Fil d'Ariane
Le Canada fait face à une situation exceptionnelle depuis plusieurs jours avec des feux de forêt qui brûlent d’un bout à l’autre du pays. Pour mieux comprendre ce phénomène, voici quelques explications de Waldir Da Cruz, météorologue de Radio-Canada.
Images aérienne à Shelbrune en Nouvelle Écosse le 31 mai 2023.
Avec les changements climatiques, les phénomènes météorologiques, y compris la sécheresse, les ouragans ou les inondations, deviennent de plus en plus intenses. On doit donc s’attendre à une plus grande fréquence de ce genre d’incendies dans nos forêts, parce que les épisodes de sécheresse durent plus longtemps que d’habitude, asséchant ainsi la flore. On le constate : des records sont battus chaque année.
Et la situation n’est pas unique au Canada. Ces risques s’accentuent partout dans le monde, comme on l’a vu en 2022.
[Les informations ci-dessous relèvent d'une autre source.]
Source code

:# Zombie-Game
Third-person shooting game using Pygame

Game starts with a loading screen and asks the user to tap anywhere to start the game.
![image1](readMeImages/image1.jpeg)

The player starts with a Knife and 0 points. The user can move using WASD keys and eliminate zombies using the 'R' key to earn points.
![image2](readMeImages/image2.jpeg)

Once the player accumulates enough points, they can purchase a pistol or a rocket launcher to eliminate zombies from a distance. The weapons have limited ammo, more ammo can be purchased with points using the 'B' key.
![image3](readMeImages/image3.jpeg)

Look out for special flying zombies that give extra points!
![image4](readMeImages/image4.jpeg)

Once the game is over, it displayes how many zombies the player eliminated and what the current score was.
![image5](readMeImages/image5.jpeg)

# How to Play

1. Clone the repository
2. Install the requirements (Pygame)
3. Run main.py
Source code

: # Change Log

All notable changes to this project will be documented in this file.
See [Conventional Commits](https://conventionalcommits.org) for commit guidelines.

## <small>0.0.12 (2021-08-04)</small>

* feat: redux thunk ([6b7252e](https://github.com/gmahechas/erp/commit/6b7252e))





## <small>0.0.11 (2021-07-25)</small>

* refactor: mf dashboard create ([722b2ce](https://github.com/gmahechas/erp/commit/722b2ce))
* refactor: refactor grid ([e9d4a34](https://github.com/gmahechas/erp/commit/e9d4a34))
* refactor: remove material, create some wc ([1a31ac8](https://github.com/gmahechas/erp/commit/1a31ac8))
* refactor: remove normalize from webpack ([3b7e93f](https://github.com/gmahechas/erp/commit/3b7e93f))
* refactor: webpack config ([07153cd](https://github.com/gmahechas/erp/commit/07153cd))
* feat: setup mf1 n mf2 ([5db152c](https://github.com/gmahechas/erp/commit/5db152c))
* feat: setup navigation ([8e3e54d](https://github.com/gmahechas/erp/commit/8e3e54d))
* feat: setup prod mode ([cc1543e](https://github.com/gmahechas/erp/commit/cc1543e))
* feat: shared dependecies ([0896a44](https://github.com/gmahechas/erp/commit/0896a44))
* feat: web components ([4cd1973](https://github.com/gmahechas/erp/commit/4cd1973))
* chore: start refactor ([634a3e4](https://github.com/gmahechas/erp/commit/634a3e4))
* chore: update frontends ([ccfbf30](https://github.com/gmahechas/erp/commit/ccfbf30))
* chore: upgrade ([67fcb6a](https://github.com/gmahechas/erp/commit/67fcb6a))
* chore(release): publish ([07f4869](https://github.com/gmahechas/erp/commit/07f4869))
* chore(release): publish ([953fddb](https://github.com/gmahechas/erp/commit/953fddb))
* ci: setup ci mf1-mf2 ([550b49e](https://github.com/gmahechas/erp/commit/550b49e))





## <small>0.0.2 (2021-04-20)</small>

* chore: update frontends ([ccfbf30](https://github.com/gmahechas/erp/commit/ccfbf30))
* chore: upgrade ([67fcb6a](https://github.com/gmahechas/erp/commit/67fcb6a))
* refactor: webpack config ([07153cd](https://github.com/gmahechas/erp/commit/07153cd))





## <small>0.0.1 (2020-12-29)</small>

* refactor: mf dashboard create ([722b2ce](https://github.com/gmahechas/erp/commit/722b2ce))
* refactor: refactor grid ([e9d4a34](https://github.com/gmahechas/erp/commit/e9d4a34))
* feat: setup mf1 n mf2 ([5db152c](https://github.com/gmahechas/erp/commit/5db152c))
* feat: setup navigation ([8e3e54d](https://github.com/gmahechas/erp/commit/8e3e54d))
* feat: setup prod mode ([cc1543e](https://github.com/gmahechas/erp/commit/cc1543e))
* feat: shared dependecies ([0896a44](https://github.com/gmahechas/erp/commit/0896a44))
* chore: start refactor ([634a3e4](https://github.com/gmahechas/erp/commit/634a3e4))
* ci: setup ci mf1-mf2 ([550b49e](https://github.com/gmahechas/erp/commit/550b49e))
En ce qui concerne les incendies, le plus grand risque provient avant tout des activités humaines, malheureusement, mais il y a aussi les foudres des orages qui déclenchent des feux. Au Québec, en ce moment par exemple, on constate des risques d’orages dispersés, ce qui est très dangereux parce que tous les ingrédients sont présents pour exacerber les risques d’incendie.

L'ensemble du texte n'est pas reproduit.